Abolishing point estimates

One of my major gripes in my classes is that students put too much reliance on point estimates. Of course, when they (or other business students) graduate, the error is propagated into business.

Saying the company will generate $3,422.13 in revenues for the first month of a new product is useless information. No one knows what will happen in the future: the economy, reception of a new product, the reaction of competitors. People make assumptions — which are only assumptions, i.e. a SWAG or maybe just a WAG. So when I see a point estimate — to four significant digits — then I know all subsequent calculations are GIGO.

Saying that we expect sales to be between $500 and $5000 is more useful. It would be nice to say there’s a 95% chance (two standard deviations) that the results will be in that range, but for most analyses, that’s GIGO.

A common solution is to offer three cases, e.g. when startups offer “best case,” “worst case” and the median or average case projections to VCs. This is certainly better than nothing, because it forces you (for example) to think about what the appropriate level of hiring or advertising spending for each one.

The formal answer to this problem is scenario planning. I was reminded of this in checking out Adam Hartung (who posted a recent comment to my blog). In a posting on his own blog last week, he discusses the importance of scenario planning. In particular, he points out that many businesses (or individuals) made assumptions about energy prices without considering other plausible scenarios:
Over the last year the price of energy was one such big theme that interested a lot of people. But most only explored one scenario ─ what if oil prices went to $200 or $250? Interesting, but not sufficient. While that scenario is worth investigating in great detail, it's also important to investigate other options ─ like oil at $150, or $100 or $65 or $35. All of those have different implications. What's important in scenario planning is to investigate them all.
I have sometimes taught scenario planning in MBA technology strategy class. Although the material doesn’t really fit with the other readings, managing high-tech companies is inherently about dealing with an uncertain future.
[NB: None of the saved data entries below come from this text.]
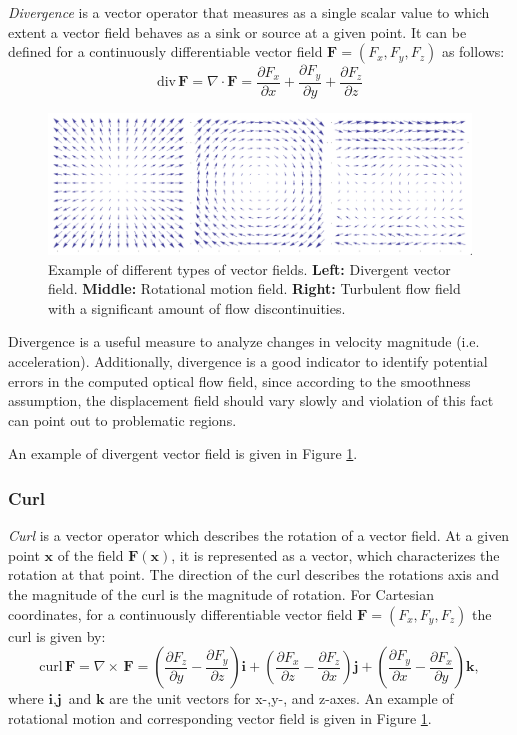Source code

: \textit{Divergence} is a vector operator that measures as a single scalar value to which extent a vector field behaves as a sink or source at a given point. It can be defined for a continuously differentiable vector field $\textbf{F}=(F_x,F_y,F_z)$ as follows:
$$\text{div} \, \textbf{F} = \nabla \cdot \textbf{F} = \frac{\partial F_x}{\partial x} + \frac{\partial F_y}{\partial y} + \frac{\partial F_z}{\partial z} $$


\begin{figure}[ht]
  \centerline{
    \mbox{\includegraphics[scale= 0.4]{figures/vector_fields.png}}
  }

  \caption[Noise filterst]{Example of different types of vector fields.  \textbf{Left:} Divergent vector field. \textbf{Middle:} Rotational motion field. \textbf{Right:} Turbulent flow field with a significant amount of flow discontinuities.}
  \label{fig:vector_fields}
\end{figure}

Divergence is a useful measure to analyze changes in velocity magnitude (i.e. acceleration). Additionally, divergence is a good indicator to identify potential errors in the computed optical flow field, since according to the smoothness assumption, the displacement field should vary slowly and violation of this fact can point out to problematic regions.  

An example of divergent vector field is given in Figure \ref{fig:vector_fields}. 

\subsubsection{Curl}
\label{curl}

\textit{Curl} is a vector operator which describes the rotation of a vector field. At a given point $\textbf{x}$ of the field $\textbf{F}(\textbf{x})$, it is represented as a vector, which characterizes the rotation at that point. The direction of the curl describes the rotations axis and the magnitude of the curl is the magnitude of rotation. 
For Cartesian coordinates, for a continuously differentiable vector field $\textbf{F}=(F_x,F_y,F_z)$ the curl is given by:
$$ \text{curl} \, \textbf{F} = \nabla \times \, \textbf{F} = \left( \frac{\partial F_z}{\partial y} - \frac{\partial F_y}{\partial z} \right) \textbf{i} + \left( \frac{\partial F_x}{\partial z} - \frac{\partial F_z}{\partial x} \right) \textbf{j} + \left(  \frac{\partial F_y}{\partial x} - \frac{\partial F_x}{\partial y} \right) \textbf{k},$$
where $\textbf{i}, \textbf{j}$ and $\textbf{k}$ are the unit vectors for x-,y-, and z-axes.
An example of rotational motion and corresponding vector field is given in Figure \ref{fig:vector_fields}.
Since the existing materials are not very good, at some point I guess I’ll have to write my own. However, blogger/consultant Martin B√∂rjesson has a starter list of scenario planning resources.
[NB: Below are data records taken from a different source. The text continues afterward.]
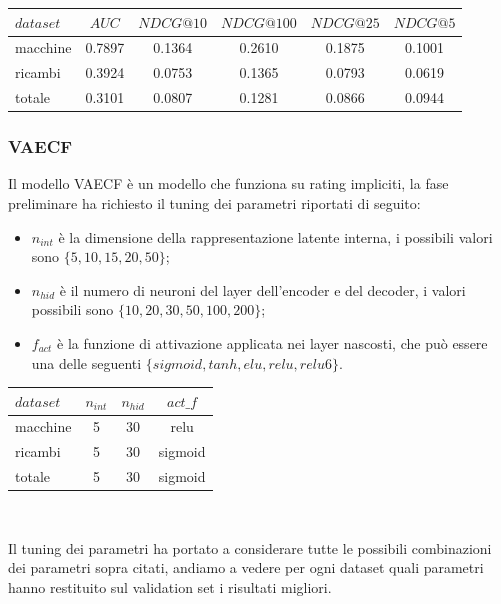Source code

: \begin{tabular}{|l|c|cccc|}
    \toprule
    $dataset$ &    $AUC$ &  $NDCG@10$ & $NDCG@100$  & $NDCG@25$ & $NDCG@5$  \\
    \midrule
    macchine & 0.7897 &  0.1364 &   0.2610 &  0.1875 & 0.1001 \\
    ricambi  & 0.3924 &  0.0753 &   0.1365 &  0.0793 & 0.0619 \\
    totale  & 0.3101 &  0.0807 &   0.1281 &  0.0866 & 0.0944 \\

\bottomrule
\end{tabular}

\subsubsection{VAECF}
Il modello VAECF è un modello che funziona su rating impliciti, la fase preliminare ha richiesto il tuning dei parametri riportati di seguito:
\begin{itemize}
    \item $n_{int}$ è la dimensione della rappresentazione latente interna, i possibili valori sono $\{5,10,15,20,50\}$;
    \item $n_{hid}$ è il numero di neuroni del layer dell'encoder e del decoder, i valori possibili sono $\{10,20,30,50,100,200\}$;
    \item $f_{act}$ è la funzione di attivazione applicata nei layer nascosti, che può essere una delle seguenti $\{sigmoid, tanh, elu, relu, relu6\}$.
\end{itemize}
\begin{minipage}[H]{0.45\textwidth}
    \begin{tabular}{|l|ccc|}
        \toprule
        $dataset$ &    $n_{int}$ &  $n_{hid}$ & $act\_f$ \\
        \midrule
        macchine & 5 & 30 & relu \\
        ricambi  &	5 & 30 & sigmoid\\
        totale  & 5 & 30 & sigmoid\\
    \bottomrule
    \end{tabular}\\
\end{minipage}
\begin{minipage}[H]{0.55\textwidth}
    Il tuning dei parametri ha portato a considerare tutte le possibili combinazioni dei parametri sopra citati, andiamo a vedere per ogni dataset quali parametri hanno restituito sul validation set i risultati migliori.
\end{minipage}\\

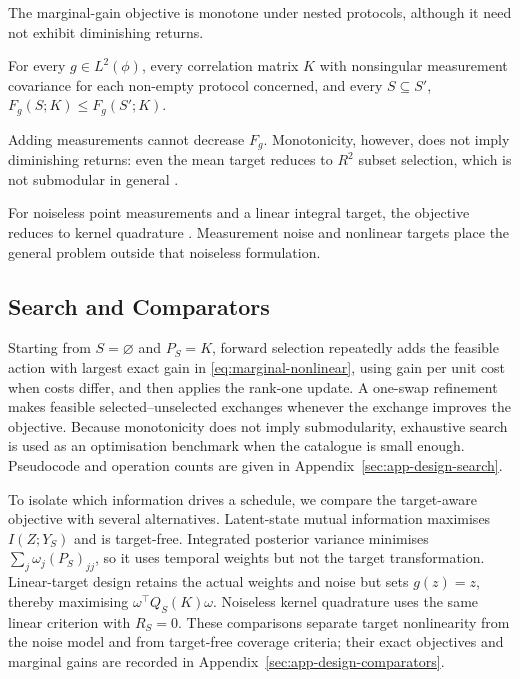 The marginal-gain objective is monotone under nested protocols, although it
need not exhibit diminishing returns.
\begin{lemma}
\label{prop:monotone}
For every $g\in L^2(\phi)$, every correlation matrix $K$ with nonsingular
measurement covariance for each non-empty protocol concerned, and every
$S\subseteq S'$,
$F_g(S;K)\le F_g(S';K)$.
\end{lemma}

Adding measurements cannot decrease $F_g$. Monotonicity, however, does not
imply diminishing returns: even the mean target reduces to $R^2$ subset
selection, which is not submodular in general \citep{das2018submodular}.

For noiseless point measurements and a linear integral target, the objective
reduces to kernel quadrature
\citep{bach2017equivalence,briol2019probabilistic}. Measurement noise and
nonlinear targets place the general problem outside that noiseless formulation.

\subsection{Search and Comparators}
\label{sec:algorithms}

Starting from $S=\varnothing$ and $P_S=K$, forward selection repeatedly adds
the feasible action with largest exact gain in
\eqref{eq:marginal-nonlinear}, using gain per unit cost when costs differ, and
then applies the rank-one update. A one-swap refinement makes feasible
selected--unselected exchanges whenever the exchange improves the objective.
Because monotonicity does not imply submodularity, exhaustive search is used as an
optimisation benchmark when the catalogue is small enough. Pseudocode and
operation counts are given in Appendix~\ref{sec:app-design-search}.

To isolate which information drives a schedule, we compare the target-aware
objective with several alternatives. Latent-state
mutual information maximises $I(Z;Y_S)$ and is target-free. Integrated
posterior variance minimises $\sum_j\omega_j(P_S)_{jj}$, so it uses temporal
weights but not the target transformation. Linear-target design retains the
actual weights and noise but sets $g(z)=z$, thereby maximising
$\omega^\top Q_S(K)\omega$. Noiseless kernel quadrature uses the same linear
criterion with $R_S=0$. These comparisons separate target nonlinearity from
the noise model and from target-free coverage criteria; their exact objectives
and marginal gains are recorded in Appendix~\ref{sec:app-design-comparators}.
Interestingly, everyone (including B√∂rjesson) who teaches scenario planning goes back to the use of scenario planning by Royal Dutch Shell. This does make some sense, beyond the fact that Shell is famous for its use of the technique. Oil companies face a highly uncertain future — in terms of the supply and demand for oil, as well as the degree of environmental regulation (or societal pressure to self-regulate). They also have to make capital investments that last for decades and are planned years in advance.
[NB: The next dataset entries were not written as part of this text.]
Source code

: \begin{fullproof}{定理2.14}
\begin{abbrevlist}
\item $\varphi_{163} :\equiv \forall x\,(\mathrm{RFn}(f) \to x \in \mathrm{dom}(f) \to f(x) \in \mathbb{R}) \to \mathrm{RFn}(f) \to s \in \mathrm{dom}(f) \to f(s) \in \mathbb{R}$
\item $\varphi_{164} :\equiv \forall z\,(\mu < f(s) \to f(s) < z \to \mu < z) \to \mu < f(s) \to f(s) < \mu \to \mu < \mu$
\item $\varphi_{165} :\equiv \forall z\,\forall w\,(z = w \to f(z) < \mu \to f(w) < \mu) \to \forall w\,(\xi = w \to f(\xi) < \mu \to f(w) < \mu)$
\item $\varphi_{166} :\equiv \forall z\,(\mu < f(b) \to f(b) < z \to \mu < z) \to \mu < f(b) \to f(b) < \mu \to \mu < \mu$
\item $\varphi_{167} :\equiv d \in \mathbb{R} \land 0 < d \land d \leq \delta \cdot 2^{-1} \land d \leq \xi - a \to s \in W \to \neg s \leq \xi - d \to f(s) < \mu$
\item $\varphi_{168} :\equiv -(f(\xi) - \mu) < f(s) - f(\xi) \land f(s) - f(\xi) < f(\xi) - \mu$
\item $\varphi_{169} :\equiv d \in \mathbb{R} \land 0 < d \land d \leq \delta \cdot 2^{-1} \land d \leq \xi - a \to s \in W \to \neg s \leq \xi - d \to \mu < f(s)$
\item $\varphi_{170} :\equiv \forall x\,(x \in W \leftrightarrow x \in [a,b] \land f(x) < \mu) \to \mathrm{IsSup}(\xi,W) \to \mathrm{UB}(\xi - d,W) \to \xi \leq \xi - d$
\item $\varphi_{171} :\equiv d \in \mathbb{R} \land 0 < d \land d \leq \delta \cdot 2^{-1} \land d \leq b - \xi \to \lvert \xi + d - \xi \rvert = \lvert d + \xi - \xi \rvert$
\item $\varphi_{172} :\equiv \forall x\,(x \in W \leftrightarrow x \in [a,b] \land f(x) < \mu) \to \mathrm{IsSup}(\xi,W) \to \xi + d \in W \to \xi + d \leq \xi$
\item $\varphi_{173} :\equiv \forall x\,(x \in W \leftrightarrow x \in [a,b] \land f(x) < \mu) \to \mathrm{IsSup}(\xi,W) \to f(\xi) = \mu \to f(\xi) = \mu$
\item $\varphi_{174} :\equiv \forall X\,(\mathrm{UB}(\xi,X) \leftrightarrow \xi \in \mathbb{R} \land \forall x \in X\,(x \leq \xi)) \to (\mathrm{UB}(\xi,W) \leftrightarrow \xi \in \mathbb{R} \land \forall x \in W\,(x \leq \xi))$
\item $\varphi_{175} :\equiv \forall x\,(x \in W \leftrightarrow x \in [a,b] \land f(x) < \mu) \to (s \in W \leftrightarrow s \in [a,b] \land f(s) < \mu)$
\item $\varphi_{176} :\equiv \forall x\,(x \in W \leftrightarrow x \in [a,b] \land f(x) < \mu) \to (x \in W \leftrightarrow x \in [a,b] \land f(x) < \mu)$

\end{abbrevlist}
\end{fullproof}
Perhaps we can interest some renewable energy firms in also doing scenario planning. When they’re going for grid parity, they need to consider what the existing energy prices will be — which might be oil at $50 a gallon or $200 a gallon.

Oddly, Shell CEO Jeroen van der Veer gave a speech in February where he made point predictions as to energy demand, the availability of conventional energy, and the cost of renewable sources. The scenario alternatives he presented (in February and earlier in January) were not about the economic or technical future, but about the policy choices made by energy-consuming nations.